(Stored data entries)

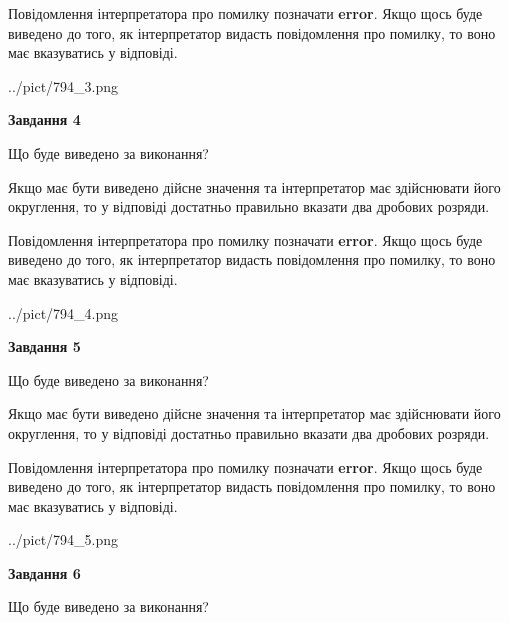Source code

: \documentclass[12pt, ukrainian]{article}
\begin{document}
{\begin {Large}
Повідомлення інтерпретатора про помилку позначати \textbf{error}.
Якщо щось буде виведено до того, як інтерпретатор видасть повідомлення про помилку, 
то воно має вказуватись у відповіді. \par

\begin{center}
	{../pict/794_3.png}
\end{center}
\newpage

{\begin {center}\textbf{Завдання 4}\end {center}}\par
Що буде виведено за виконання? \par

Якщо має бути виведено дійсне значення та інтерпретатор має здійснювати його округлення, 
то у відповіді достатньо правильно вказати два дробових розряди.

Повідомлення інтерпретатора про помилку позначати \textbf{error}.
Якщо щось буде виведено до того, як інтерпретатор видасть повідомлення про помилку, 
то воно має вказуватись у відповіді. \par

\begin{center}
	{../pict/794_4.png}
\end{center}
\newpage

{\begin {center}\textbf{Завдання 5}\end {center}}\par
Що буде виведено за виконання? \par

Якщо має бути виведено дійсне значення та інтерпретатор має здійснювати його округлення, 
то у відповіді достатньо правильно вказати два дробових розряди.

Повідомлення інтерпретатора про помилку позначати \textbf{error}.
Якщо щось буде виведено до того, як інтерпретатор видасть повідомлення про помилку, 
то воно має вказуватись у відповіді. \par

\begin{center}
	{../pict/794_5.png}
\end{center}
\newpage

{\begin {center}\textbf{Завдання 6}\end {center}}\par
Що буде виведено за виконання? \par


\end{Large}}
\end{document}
---
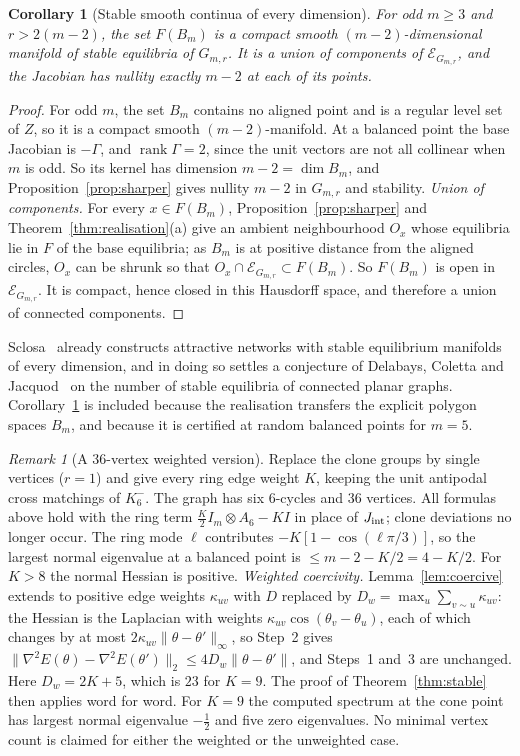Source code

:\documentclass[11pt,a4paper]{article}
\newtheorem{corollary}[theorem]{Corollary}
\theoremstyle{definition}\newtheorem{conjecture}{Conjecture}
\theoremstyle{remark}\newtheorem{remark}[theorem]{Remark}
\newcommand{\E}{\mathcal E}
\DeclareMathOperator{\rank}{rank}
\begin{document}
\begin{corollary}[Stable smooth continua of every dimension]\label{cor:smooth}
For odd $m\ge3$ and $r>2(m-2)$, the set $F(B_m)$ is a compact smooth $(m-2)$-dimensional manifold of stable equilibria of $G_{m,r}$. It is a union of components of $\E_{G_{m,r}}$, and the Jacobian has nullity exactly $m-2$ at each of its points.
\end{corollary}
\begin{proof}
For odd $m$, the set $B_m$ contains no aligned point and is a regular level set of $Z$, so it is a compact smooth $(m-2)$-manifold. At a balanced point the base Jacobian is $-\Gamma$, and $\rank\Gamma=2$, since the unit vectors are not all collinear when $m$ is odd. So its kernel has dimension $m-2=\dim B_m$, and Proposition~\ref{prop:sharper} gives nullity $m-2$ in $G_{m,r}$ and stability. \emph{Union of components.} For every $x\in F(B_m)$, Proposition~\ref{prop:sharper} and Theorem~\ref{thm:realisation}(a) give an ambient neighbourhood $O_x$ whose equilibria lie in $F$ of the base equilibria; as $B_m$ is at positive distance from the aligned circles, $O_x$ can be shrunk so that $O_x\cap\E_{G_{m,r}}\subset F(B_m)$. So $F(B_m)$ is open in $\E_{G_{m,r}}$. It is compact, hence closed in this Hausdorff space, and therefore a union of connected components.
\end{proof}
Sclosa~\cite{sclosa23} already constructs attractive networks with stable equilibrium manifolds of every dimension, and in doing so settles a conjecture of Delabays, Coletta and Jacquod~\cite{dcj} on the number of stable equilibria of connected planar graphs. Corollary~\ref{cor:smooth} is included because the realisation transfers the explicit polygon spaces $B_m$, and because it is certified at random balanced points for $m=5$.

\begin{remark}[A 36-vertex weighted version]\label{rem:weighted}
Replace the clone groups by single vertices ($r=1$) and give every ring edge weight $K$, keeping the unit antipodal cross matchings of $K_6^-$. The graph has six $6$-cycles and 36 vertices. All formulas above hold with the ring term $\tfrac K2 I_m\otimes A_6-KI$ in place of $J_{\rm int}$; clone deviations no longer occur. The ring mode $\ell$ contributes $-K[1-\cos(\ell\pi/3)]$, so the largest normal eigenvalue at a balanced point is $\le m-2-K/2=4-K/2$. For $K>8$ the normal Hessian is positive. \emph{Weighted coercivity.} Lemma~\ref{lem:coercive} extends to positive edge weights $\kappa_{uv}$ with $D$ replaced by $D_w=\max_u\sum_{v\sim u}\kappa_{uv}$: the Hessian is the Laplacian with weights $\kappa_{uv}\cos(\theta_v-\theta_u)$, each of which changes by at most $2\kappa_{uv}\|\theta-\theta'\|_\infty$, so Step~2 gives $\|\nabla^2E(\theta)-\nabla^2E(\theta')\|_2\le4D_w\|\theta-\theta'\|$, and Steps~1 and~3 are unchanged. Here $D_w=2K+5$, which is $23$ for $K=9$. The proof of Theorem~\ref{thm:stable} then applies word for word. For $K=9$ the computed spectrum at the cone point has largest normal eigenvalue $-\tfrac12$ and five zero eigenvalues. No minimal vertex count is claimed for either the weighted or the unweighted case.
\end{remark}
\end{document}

— INSTRUCTIONS FOR THE TASK —
Which lines hold the word "components"? Return all of them from the records above.

— ANSWER —
For odd $m\ge3$ and $r>2(m-2)$, the set $F(B_m)$ is a compact smooth $(m-2)$-dimensional manifold of stable equilibria of $G_{m,r}$. It is a union of components of $\E_{G_{m,r}}$, and the Jacobian has nullity exactly $m-2$ at each of its points.
For odd $m$, the set $B_m$ contains no aligned point and is a regular level set of $Z$, so it is a compact smooth $(m-2)$-manifold. At a balanced point the base Jacobian is $-\Gamma$, and $\rank\Gamma=2$, since the unit vectors are not all collinear when $m$ is odd. So its kernel has dimension $m-2=\dim B_m$, and Proposition~\ref{prop:sharper} gives nullity $m-2$ in $G_{m,r}$ and stability. \emph{Union of components.} For every $x\in F(B_m)$, Proposition~\ref{prop:sharper} and Theorem~\ref{thm:realisation}(a) give an ambient neighbourhood $O_x$ whose equilibria lie in $F$ of the base equilibria; as $B_m$ is at positive distance from the aligned circles, $O_x$ can be shrunk so that $O_x\cap\E_{G_{m,r}}\subset F(B_m)$. So $F(B_m)$ is open in $\E_{G_{m,r}}$. It is compact, hence closed in this Hausdorff space, and therefore a union of connected components.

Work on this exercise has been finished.